GSTP-1 and lung Cancer:

According to a study the most common lung tumor is squamous cell carcinoma in the case of men and adenocarcinoma in women. GSTP1 mainly detoxifies the polycyclic aromatic hydrocarbons present in cigarette smoke [8]. It was determined in the study that GSTP1 exon5 (ile105val) polymorphism is associated with the increase in lung cancer risk by about 7.5 times higher in individuals who have homozygote allele G [5]. Exon 5 GSTP1 genetic polymorphism occurs in 3 existing genotypes: GSTP1*A/*A (Ile/Ile), GSTP1*A/*B (Ile/Val) and GSTP1*B/*B (Val/Val).
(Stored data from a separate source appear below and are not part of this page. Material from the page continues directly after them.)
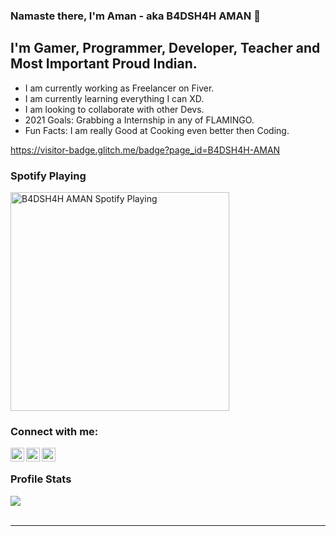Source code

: ### Namaste there, I'm Aman - aka B4DSH4H AMAN 🙏

## I'm Gamer, Programmer, Developer, Teacher and Most Important Proud Indian.

- I am currently working as Freelancer on Fiver.
- I am currently learning everything I can XD.
- I am looking to collaborate with other Devs.
- 2021 Goals: Grabbing a Internship in any of FLAMINGO.
- Fun Facts: I am really Good at Cooking even better then Coding.

https://visitor-badge.glitch.me/badge?page_id=B4DSH4H-AMAN

### Spotify Playing

[<img src="https://now-playing-codestackr.vercel.app/api/spotify-playing" alt="B4DSH4H AMAN Spotify Playing" width="350" />](https://open.spotify.com/user/b3szfsmmqg2v1jlp6d2yv9602)

### Connect with me:

[<img align="left" alt="codeSTACKr | Twitter" width="22px" src="https://cdn.jsdelivr.net/npm/simple-icons@v3/icons/twitter.svg" />][twitter]
[<img align="left" alt="codeSTACKr | LinkedIn" width="22px" src="https://cdn.jsdelivr.net/npm/simple-icons@v3/icons/linkedin.svg" />][linkedin]
[<img align="left" alt="codeSTACKr | Instagram" width="22px" src="https://cdn.jsdelivr.net/npm/simple-icons@v3/icons/instagram.svg" />][instagram]

<br />

### Profile Stats

<img src ="https://github-readme-stats.vercel.app/api?username=B4DSH4H-AMAN&&show_icons=true&title_color=ffffff&icon_color=bb2acf&text_color=daf7dc&bg_color=151515">

<br />
<br />

---

[twitter]: https://twitter.com/B4dsh4hA
[instagram]: https://www.instagram.com/godlike_aman/
[linkedin]: https://www.linkedin.com/in/aman-upadhyay-412307203/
Another well-known genetic polymorphism of GSTP1 is connected with Ala to Val change at codon 114 [13].

GSTP1 and cancer of Pharynx and Oral cavity:

A study supported the view that GSTP1 polymorphism is involved in modulating the susceptibility to cancers of oral cavity and pharynx. GSTP1 (AG or GG) genotype was found to pose a 2 fold increase in risk of cancer [14].